Streams will burst forth in the desert, / and rivers in the steppe. / The burning sands will become pools, / and the thirsty ground, springs of water. . . .
Isaiah 35: 6
In today’s gospel Jesus heals the crippled man who has been brought to him, with some difficulty, by his friends. The friends’ love of the paralyzed man brooks no obstacles to caring for him, be it the physical difficulties in getting him to Jesus or the threat of embarrassment or shame that could arise out of religious custom or social ridicule. Even before Jesus cures the man the friendship in his afflicted life is a stream in the desert and a spring of water in the thirsty ground. Jesus but ratifies and brings to fullness the power and the life in such a love in the midst of suffering.
More than ever during this early winter in the United States, an exceptionally warm one so far, I find myself attracted to the beauty of the leafless, barren trees around me. In their starkness and simplicity the beauty of their simple lines and their solidity in their vulnerability appeals to me as increasing age diminishes my energy for performance and my need for social accommodation. There is, in truth, the life and potential of next year’s growth and flowering within the unadorned and apparently barren skeleton of the naked tree which stands out, limb by limb, against the gray sky.
In today’s passage from Isaiah we hear that when the glory of the Lord comes all that appears lifeless and barren to us will be seen to, in fact, be filled with life and to be sources of nourishment. A teacher of ours would often tell us that when a person would come to us with deep hurt, suffering, even apparent self-destructive tendencies, our work with them was to seek out the signs of life in that action or experience. To live in faith is to believe and to trust that underneath whatever is there courses the deep, abiding, creative love of the God who is love and life. In today’s gospel the life resides in Jesus, of course, but also in the sinful paralyzed man and in the ordinary, unspectacular but life-filled love of his friends. The are at once the paralyzed and foolish ones, but the water of love and grace abides beneath that surface. Love and life is absent in those who deny their humanity and adorn themselves with apparent faith and self-justification.
We are reminded today not to judge where the life is, in others or ourselves, because our worldly view is likely to get it wrong. Perhaps in those memories and experiences that seem darkest and most painful there abides the presence and the call of a creative and transformative love. May we look again, that is respect, and investigate deeply those aspects of life which faithlessly we tend to repress or ignore. With such faithful “respect” we may well come to realize the life and love we have been given in and through what may seem to us stark, fragile, and barren.
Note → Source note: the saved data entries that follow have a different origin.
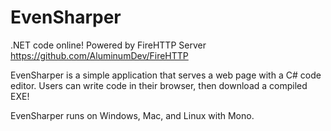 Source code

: # EvenSharper
.NET code online! Powered by FireHTTP Server https://github.com/AluminumDev/FireHTTP

EvenSharper is a simple application that serves a web page with a C# code editor. Users can write code in their browser, then download a compiled EXE!

EvenSharper runs on Windows, Mac, and Linux with Mono.
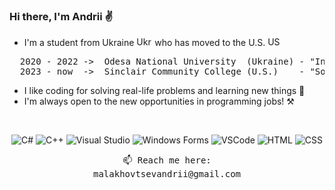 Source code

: ### Hi there, I'm Andrii ✌

- I'm a student from Ukraine <img src="https://upload.wikimedia.org/wikipedia/commons/4/49/Flag_of_Ukraine.svg" alt="Ukraine" width="25" height="15"> who has moved to the U.S. <img src="https://upload.wikimedia.org/wikipedia/en/a/a4/Flag_of_the_United_States.svg" alt="USA" width="25" height="15">
<pre>
  2020 - 2022 ->  Odesa National University  (Ukraine) - "Information systems and technology"
  2023 - now  ->  Sinclair Community College (U.S.)    - "Software Development"
</pre>
- I like coding for solving real-life problems and learning new things 🙂
- I'm always open to the new opportunities in programming jobs! ⚒

<br>
<p align="center">
  <img src="https://img.shields.io/badge/-C%23-239120?logo=csharp&logoColor=white" alt="C#">
  <img src="https://img.shields.io/badge/-C%2B%2B-00599C?logo=c%2B%2B&logoColor=white" alt="C++">
<img src="https://img.shields.io/badge/-Visual%20Studio-5C2D91?logo=visual-studio&logoColor=white" alt="Visual Studio">
  <img src="https://img.shields.io/badge/-Windows%20Forms-000?logo=windows&logoColor=white" alt="Windows Forms">
  <img src="https://img.shields.io/badge/-VSCode-007ACC?logo=visual-studio-code&logoColor=white" alt="VSCode">
  <img src="https://img.shields.io/badge/-HTML-E34F26?logo=html5&logoColor=white" alt="HTML">
  <img src="https://img.shields.io/badge/-CSS-1572B6?logo=css3&logoColor=white" alt="CSS">
</p>

<p align="center">
  <samp>
    📫 Reach me here:
    <br> malakhovtsevandrii@gmail.com
  </samp>
</p>
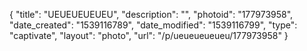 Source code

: {
    "title": "UEUEUEUEUEU",
    "description": "",
    "photoid": "177973958",
    "date_created": "1539116789",
    "date_modified": "1539116799",
    "type": "captivate",
    "layout": "photo",
    "url": "\/p\/ueueueueueu\/177973958"
} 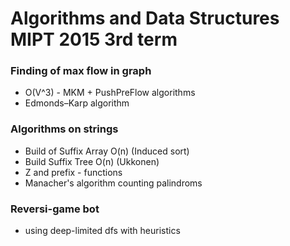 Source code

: # Algorithms and Data Structures MIPT 2015 3rd term

### Finding of max flow in graph 
- O(V^3) - MKM + PushPreFlow algorithms
- Edmonds–Karp algorithm

### Algorithms on strings 
- Build of Suffix Array O(n) (Induced sort)
- Build Suffix Tree O(n) (Ukkonen)
- Z and prefix - functions
- Manacher's algorithm counting palindroms

### Reversi-game bot
- using deep-limited dfs with heuristics
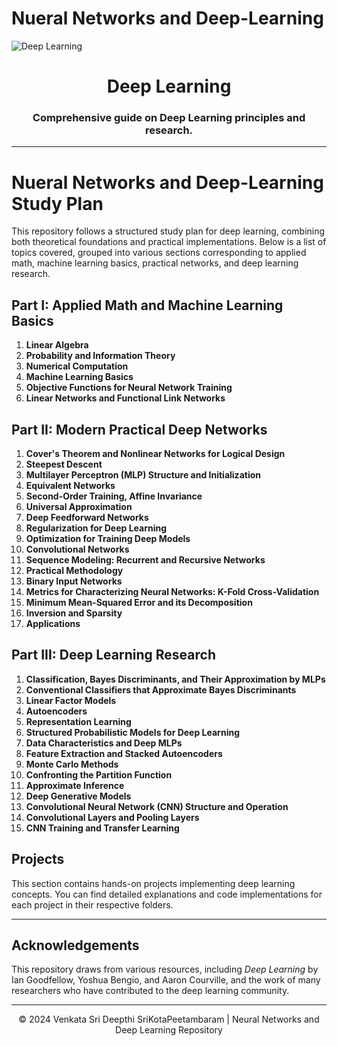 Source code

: # Nueral Networks and Deep-Learning
![Deep Learning](https://miro.medium.com/v2/resize:fit:1400/0*5s_Qb1Ed53Nc9iLo.gif)
<h1 align="center">Deep Learning</h1>
<h3 align="center">Comprehensive guide on Deep Learning principles and research.</h3>

---
# Nueral Networks and Deep-Learning Study Plan

This repository follows a structured study plan for deep learning, combining both theoretical foundations and practical implementations. Below is a list of topics covered, grouped into various sections corresponding to applied math, machine learning basics, practical networks, and deep learning research.

## Part I: Applied Math and Machine Learning Basics

1. **Linear Algebra**
2. **Probability and Information Theory**
3. **Numerical Computation**
4. **Machine Learning Basics**
5. **Objective Functions for Neural Network Training**
6. **Linear Networks and Functional Link Networks**

## Part II: Modern Practical Deep Networks

1. **Cover's Theorem and Nonlinear Networks for Logical Design**
2. **Steepest Descent**
3. **Multilayer Perceptron (MLP) Structure and Initialization**
4. **Equivalent Networks**
5. **Second-Order Training, Affine Invariance**
6. **Universal Approximation**
7. **Deep Feedforward Networks**
8. **Regularization for Deep Learning**
9. **Optimization for Training Deep Models**
10. **Convolutional Networks**
11. **Sequence Modeling: Recurrent and Recursive Networks**
12. **Practical Methodology**
13. **Binary Input Networks**
14. **Metrics for Characterizing Neural Networks: K-Fold Cross-Validation**
15. **Minimum Mean-Squared Error and its Decomposition**
16. **Inversion and Sparsity**
17. **Applications**

## Part III: Deep Learning Research

1. **Classification, Bayes Discriminants, and Their Approximation by MLPs**
2. **Conventional Classifiers that Approximate Bayes Discriminants**
3. **Linear Factor Models**
4. **Autoencoders**
5. **Representation Learning**
6. **Structured Probabilistic Models for Deep Learning**
7. **Data Characteristics and Deep MLPs**
8. **Feature Extraction and Stacked Autoencoders**
9. **Monte Carlo Methods**
10. **Confronting the Partition Function**
11. **Approximate Inference**
12. **Deep Generative Models**
13. **Convolutional Neural Network (CNN) Structure and Operation**
14. **Convolutional Layers and Pooling Layers**
15. **CNN Training and Transfer Learning**

## Projects
This section contains hands-on projects implementing deep learning concepts. 
You can find detailed explanations and code implementations for each project in their respective folders.

---

## Acknowledgements
This repository draws from various resources, including *Deep Learning* by Ian Goodfellow, Yoshua Bengio, and Aaron Courville, and the work of many researchers who have contributed to the deep learning community.

---

<p align="center">&copy; 2024 Venkata Sri Deepthi SriKotaPeetambaram | Neural Networks and Deep Learning Repository</p>
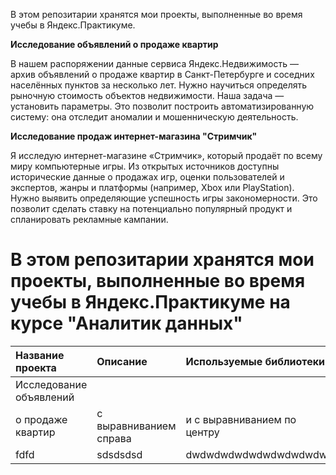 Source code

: В этом репозитарии хранятся мои проекты, выполненные во время учебы в Яндекс.Практикуме. 


**Исследование объявлений о продаже квартир**

В нашем распоряжении данные сервиса Яндекс.Недвижимость — архив объявлений о продаже квартир в Санкт-Петербурге и соседних населённых пунктов за несколько лет. Нужно научиться определять рыночную стоимость объектов недвижимости. Наша задача — установить параметры. Это позволит построить автоматизированную систему: она отследит аномалии и мошенническую деятельность.

**Исследование продаж интернет-магазина "Стримчик"**

Я исследую интернет-магазине «Стримчик», который продаёт по всему миру компьютерные игры. Из открытых источников доступны исторические данные о продажах игр, оценки пользователей и экспертов, жанры и платформы (например, Xbox или PlayStation). Нужно выявить определяющие успешность игры закономерности. Это позволит сделать ставку на потенциально популярный продукт и спланировать рекламные кампании.

# В этом репозитарии хранятся мои проекты, выполненные во время учебы в Яндекс.Практикуме на курсе "Аналитик данных"


|Название проекта       |Описание                 |Используемые библиотеки     |
| :-------------------- |:---------------------  |:----------------------------|
|Исследование объявлений
 о продаже квартир      | с выравниванием справа | и с выравниванием по центру |
|fdfd                   |   sdsdsdsd             | dwdwdwdwdwdwdwdwdwdw        |

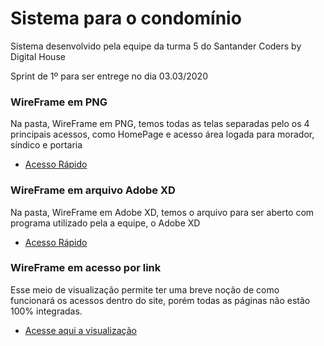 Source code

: # Sistema para o condomínio 

  Sistema desenvolvido pela equipe da turma 5 do Santander Coders by Digital House

  Sprint de 1º para ser entrege no dia 03.03/2020

 ### WireFrame em PNG

  Na pasta, WireFrame em PNG, temos todas as telas separadas pelo os 4 principais acessos, como HomePage e acesso área logada para morador, síndico e portaria  


 - [Acesso Rápido](https://github.com/GustavoBitten/sistema_de_condominio/tree/master/Wireframe%20em%20PNG)


 ### WireFrame em arquivo Adobe XD

 Na pasta, WireFrame em Adobe XD, temos o arquivo para ser aberto com programa utilizado pela a equipe, o Adobe XD

 - [Acesso Rápido](https://github.com/GustavoBitten/sistema_de_condominio/tree/master/Wireframe%20em%20Arquivo%20Adobe%20XD)


### WireFrame em acesso por link

  Esse meio de visualização permite ter uma breve noção de como funcionará os acessos dentro do site, porém todas as páginas não estão 100% integradas.

   - [Acesse aqui a visualização](https://xd.adobe.com/view/25face37-c73b-46fe-6937-deaf55ec3c2d-53cb/)
   



    

    

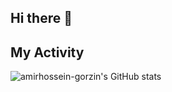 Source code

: ## Hi there 👋
## My Activity
![amirhossein-gorzin's GitHub stats](https://github-readme-stats.vercel.app/api?username=amirhossein-gorzin&show_icons=true&theme=dark)
<!--
**amirhossein-gorzin/amirhossein-gorzin** is a ✨ _special_ ✨ repository because its `README.md` (this file) appears on your GitHub profile.

Here are some ideas to get you started:

- 🔭 I’m currently working on ...
- 🌱 I’m currently learning ...
- 👯 I’m looking to collaborate on ...
- 🤔 I’m looking for help with ...
- 💬 Ask me about ...
- 📫 How to reach me: ...
- 😄 Pronouns: ...
- ⚡ Fun fact: ...
-->
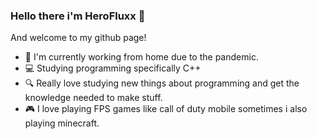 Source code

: ### Hello there i'm HeroFluxx 👋
And welcome to my github page!

- 🚪 I'm currently working from home due to the pandemic.
- 💻 Studying programming specifically C++
- 🔍 Really love studying new things about programming and get the knowledge needed to make stuff.
- 🎮 I love playing FPS games like call of duty mobile sometimes i also playing minecraft.
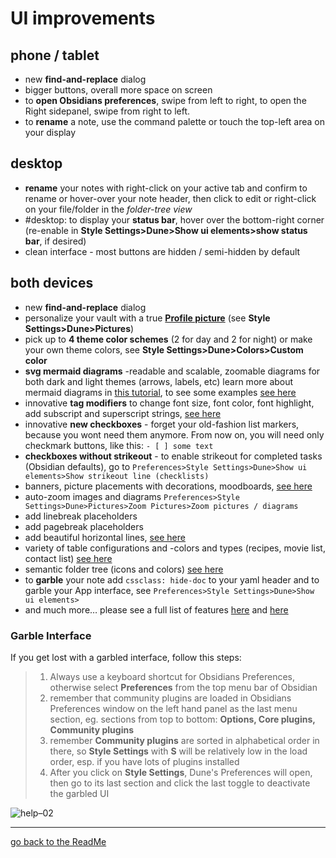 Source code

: # UI improvements
## phone / tablet
- new **find-and-replace** dialog
- bigger buttons, overall more space on screen
- to **open Obsidians preferences**, swipe from left to right, to open the Right sidepanel, swipe from right to left.
- to **rename** a note, use the command palette or touch the top-left area on your display

## desktop
- **rename** your notes with right-click on your active tab and confirm to rename or hover-over your note header, then click to edit or right-click on your file/folder in the *folder-tree view*
- #desktop: to display your **status bar**, hover over the bottom-right corner (re-enable in **Style Settings>Dune>Show ui elements>show status bar**, if desired)
- clean interface - most buttons are hidden / semi-hidden by default

  
## both devices
- new **find-and-replace** dialog
- personalize your vault with a true [**Profile picture**](https://github.com/Jopp-gh/Obsidian-Dune84/blob/main/Wiki/Profile.md) (see **Style Settings>Dune>Pictures**)
- pick up to **4 theme color schemes** (2 for day and 2 for night) or make your own theme colors, see **Style Settings>Dune>Colors>Custom color**
- **svg mermaid diagrams** -readable and scalable, zoomable diagrams for both dark and light themes (arrows, labels, etc) learn more about mermaid diagrams in [this tutorial](https://mermaid.js.org/syntax/flowchart.html), to see some examples [see here](https://github.com/Jopp-gh/Obsidian-Dune84/blob/main/Wiki/Mermaid%20diagrams.md)
- innovative **tag modifiers** to change font size, font color, font highlight, add subscript and superscript strings, [see here](https://github.com/Jopp-gh/Obsidian-Dune84/blob/main/Wiki/Text-highlight.md)
- innovative **new checkboxes** - forget your old-fashion list markers, because you wont need them anymore. From now on, you will need only checkmark buttons, like this: `- [ ] some text`
- **checkboxes without strikeout** - to enable strikeout for completed tasks (Obsidian defaults), go to `Preferences>Style Settings>Dune>Show ui elements>Show strikeout line (checklists)`
- banners, picture placements with decorations, moodboards, [see here](https://github.com/Jopp-gh/Obsidian-Dune84/blob/main/Wiki/Pictures.md)
- auto-zoom images and diagrams `Preferences>Style Settings>Dune>Pictures>Zoom Pictures>Zoom pictures / diagrams`
- add linebreak placeholders
- add pagebreak placeholders
- add beautiful horizontal lines, [see here](https://github.com/Jopp-gh/Obsidian-Dune84/blob/main/Wiki/Poetry.md)
- variety of table configurations and -colors and types (recipes, movie list, contact list) [see here](https://github.com/Jopp-gh/Obsidian-Dune84/blob/main/Wiki/Tables.md) 
- semantic folder tree (icons and colors) [see here ](https://github.com/Jopp-gh/Obsidian-Dune84/blob/main/Wiki/Folders.md)
- to **garble** your note add `cssclass: hide-doc` to your yaml header and to garble your App interface, see `Preferences>Style Settings>Dune>Show ui elements>`
- and much more… please see a full list of features [here](https://github.com/Jopp-gh/Obsidian-Dune84/blob/main/Wiki/cheatsheet%20cssclasses%20Dune.md) and [here](https://github.com/Jopp-gh/Obsidian-Dune84/blob/main/Wiki/cheatsheet-Callouts%2C%20Fences%2C%20Tags.md)

### Garble Interface
If you get lost with a garbled interface, follow this steps: 

> 1. Always use a keyboard shortcut for Obsidians Preferences, otherwise select **Preferences** from the top menu bar of Obsidian
> 2. remember that community plugins are loaded in Obsidians Preferences window on the left hand panel as the last menu section, eg. sections from top to bottom: **Options, Core plugins, Community plugins**
> 3. remember **Community plugins** are sorted in alphabetical order in there, so **Style Settings** with **S** will be relatively low in the load order, esp. if you have lots of plugins installed
> 4. After you click on **Style Settings**, Dune's Preferences will open, then go to its last section and click the last toggle to deactivate the garbled UI

![help–02](https://github.com/Jopp-gh/Obsidian-Dune84/assets/48620536/cd3009db-21f1-4679-a18e-b82ea741aca9)

---
[go back to the ReadMe](https://github.com/Jopp-gh/Obsidian-Dune84/tree/main)
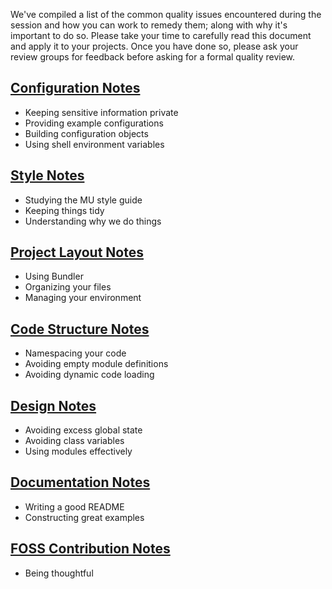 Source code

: We've compiled a list of the common quality issues encountered during the session and how you can work to remedy them; along with why it's important to do so. Please take your time to carefully read this document and apply it to your projects. Once you have done so, please ask your review groups for feedback before asking for a formal quality review.

## [Configuration Notes](https://github.com/mendicant-university/s10-notes/blob/master/configuration.md)

  - Keeping sensitive information private
  - Providing example configurations
  - Building configuration objects
  - Using shell environment variables

## [Style Notes](https://github.com/mendicant-university/s10-notes/blob/master/style.md)
  
  - Studying the MU style guide
  - Keeping things tidy
  - Understanding why we do things 

## [Project Layout Notes](https://github.com/mendicant-university/s10-notes/blob/master/project_layout.md)

  - Using Bundler
  - Organizing your files
  - Managing your environment

## [Code Structure Notes](https://github.com/mendicant-university/s10-notes/blob/master/code_structure.md)

  - Namespacing your code
  - Avoiding empty module definitions
  - Avoiding dynamic code loading 

## [Design Notes](https://github.com/mendicant-university/s10-notes/blob/master/design.md)

  - Avoiding excess global state 
  - Avoiding class variables
  - Using modules effectively

## [Documentation Notes](https://github.com/mendicant-university/s10-notes/blob/master/documentation.md)

  - Writing a good README
  - Constructing great examples

## [FOSS Contribution Notes](https://github.com/mendicant-university/s10-notes/blob/master/contributing_to_oss.md)

  - Being thoughtful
The sad things that happened long ago will always remain part of who we are just as the glad and gracious things will too, but instead of being a burden of guilt, recrimination, and regret that make us constantly stumble as we go, even the saddest things can become, once we have made peace with them, a source of wisdom and strength for the journey that still lies ahead. It is through memory that we are able to reclaim much of our lives that we have long since written off by finding that in everything that has happened to us over the years God was offering us possibilities of new life and healing which, though we may have missed them at the time, we can still choose and be brought to life by and healed by all these years later.